Directions for this task ::
Every entry below is to be copied exactly, apart from any picture it holds.

Dataset extract ::

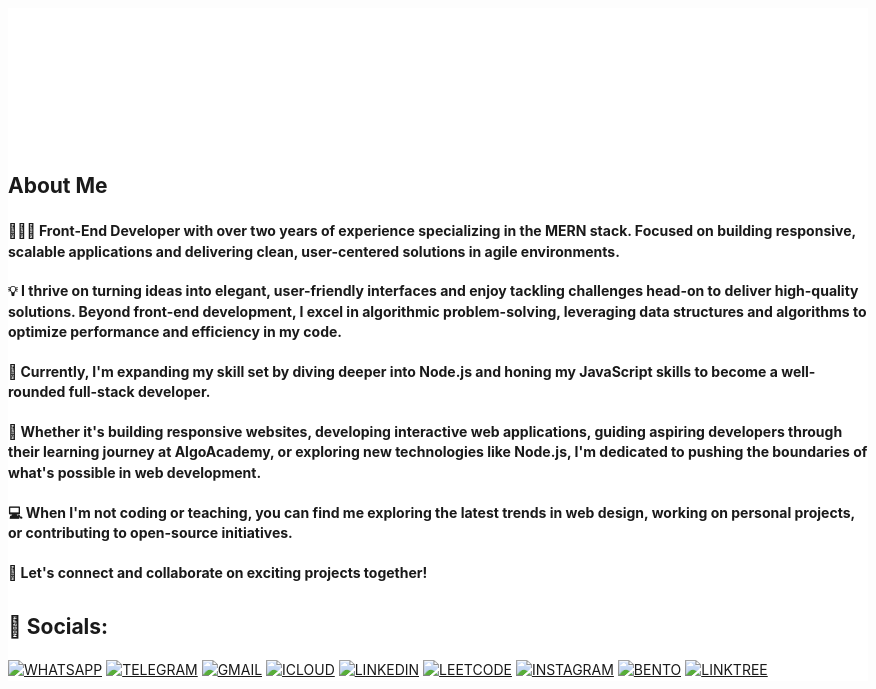 <img style="width: 100%;" src="./welcome.svg" />

## About Me

#### 👨🏻‍💻 Front-End Developer with over two years of experience specializing in the MERN stack. Focused on building responsive, scalable applications and delivering clean, user-centered solutions in agile environments.

#### 💡 I thrive on turning ideas into elegant, user-friendly interfaces and enjoy tackling challenges head-on to deliver high-quality solutions. Beyond front-end development, I excel in algorithmic problem-solving, leveraging data structures and algorithms to optimize performance and efficiency in my code.

#### 🌱 Currently, I'm expanding my skill set by diving deeper into Node.js and honing my JavaScript skills to become a well-rounded full-stack developer.

#### 🚀 Whether it's building responsive websites, developing interactive web applications, guiding aspiring developers through their learning journey at AlgoAcademy, or exploring new technologies like Node.js, I'm dedicated to pushing the boundaries of what's possible in web development.

#### 💻 When I'm not coding or teaching, you can find me exploring the latest trends in web design, working on personal projects, or contributing to open-source initiatives.

#### 🌟 Let's connect and collaborate on exciting projects together!

## 🔗 Socials:

[![WHATSAPP](https://img.shields.io/badge/WhatsApp-25D366?style=for-the-badge&logo=whatsapp&logoColor=white)](https://wa.me/994557088909)
[![TELEGRAM](https://img.shields.io/badge/Telegram-2CA5E0?style=for-the-badge&logo=telegram&logoColor=white)](https://t.me/muradhajiyev13)
[![GMAIL](https://img.shields.io/badge/Gmail-D14836?style=for-the-badge&logo=gmail&logoColor=white)](mailto:murad.hajiyev00@gmail.com)
[![ICLOUD](https://img.shields.io/badge/iCloud-%230077B5?style=for-the-badge&logo=icloud&logoColor=white)](mailto:muradhajiyev42@icloud.com)
[![LINKEDIN](https://img.shields.io/badge/LinkedIn-%230077B5.svg?style=for-the-badge&logo=linkedin&logoColor=white)](https://linkedin.com/in/muradhajiev)
[![LEETCODE](https://img.shields.io/badge/-LeetCode-FFA116?style=for-the-badge&logo=LeetCode&logoColor=black)](https://leetcode.com/u/muradhajiyev/)
[![INSTAGRAM](https://img.shields.io/badge/Instagram-%23E4405F.svg?style=for-the-badge&logo=Instagram&logoColor=white)](https://instagram.com/muradhajiyev13)
[![BENTO](https://img.shields.io/badge/Bento.me-000000?style=for-the-badge&logo=bento&logoColor=white)](https://bento.me/muradhajiyev)
[![LINKTREE](https://img.shields.io/badge/Linktree-43E55E?style=for-the-badge&logo=linktree&logoColor=white)](https://linktr.ee/muradhajiyev)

Result of the task ::
 <img style="width: 100%;" src="./welcome.svg" />

## About Me

#### 👨🏻‍💻 Front-End Developer with over two years of experience specializing in the MERN stack. Focused on building responsive, scalable applications and delivering clean, user-centered solutions in agile environments.

#### 💡 I thrive on turning ideas into elegant, user-friendly interfaces and enjoy tackling challenges head-on to deliver high-quality solutions. Beyond front-end development, I excel in algorithmic problem-solving, leveraging data structures and algorithms to optimize performance and efficiency in my code.

#### 🌱 Currently, I'm expanding my skill set by diving deeper into Node.js and honing my JavaScript skills to become a well-rounded full-stack developer.

#### 🚀 Whether it's building responsive websites, developing interactive web applications, guiding aspiring developers through their learning journey at AlgoAcademy, or exploring new technologies like Node.js, I'm dedicated to pushing the boundaries of what's possible in web development.

#### 💻 When I'm not coding or teaching, you can find me exploring the latest trends in web design, working on personal projects, or contributing to open-source initiatives.

#### 🌟 Let's connect and collaborate on exciting projects together!

## 🔗 Socials:

[![WHATSAPP](https://img.shields.io/badge/WhatsApp-25D366?style=for-the-badge&logo=whatsapp&logoColor=white)](https://wa.me/994557088909)
[![TELEGRAM](https://img.shields.io/badge/Telegram-2CA5E0?style=for-the-badge&logo=telegram&logoColor=white)](https://t.me/muradhajiyev13)
[![GMAIL](https://img.shields.io/badge/Gmail-D14836?style=for-the-badge&logo=gmail&logoColor=white)](mailto:murad.hajiyev00@gmail.com)
[![ICLOUD](https://img.shields.io/badge/iCloud-%230077B5?style=for-the-badge&logo=icloud&logoColor=white)](mailto:muradhajiyev42@icloud.com)
[![LINKEDIN](https://img.shields.io/badge/LinkedIn-%230077B5.svg?style=for-the-badge&logo=linkedin&logoColor=white)](https://linkedin.com/in/muradhajiev)
[![LEETCODE](https://img.shields.io/badge/-LeetCode-FFA116?style=for-the-badge&logo=LeetCode&logoColor=black)](https://leetcode.com/u/muradhajiyev/)
[![INSTAGRAM](https://img.shields.io/badge/Instagram-%23E4405F.svg?style=for-the-badge&logo=Instagram&logoColor=white)](https://instagram.com/muradhajiyev13)
[![BENTO](https://img.shields.io/badge/Bento.me-000000?style=for-the-badge&logo=bento&logoColor=white)](https://bento.me/muradhajiyev)
[![LINKTREE](https://img.shields.io/badge/Linktree-43E55E?style=for-the-badge&logo=linktree&logoColor=white)](https://linktr.ee/muradhajiyev)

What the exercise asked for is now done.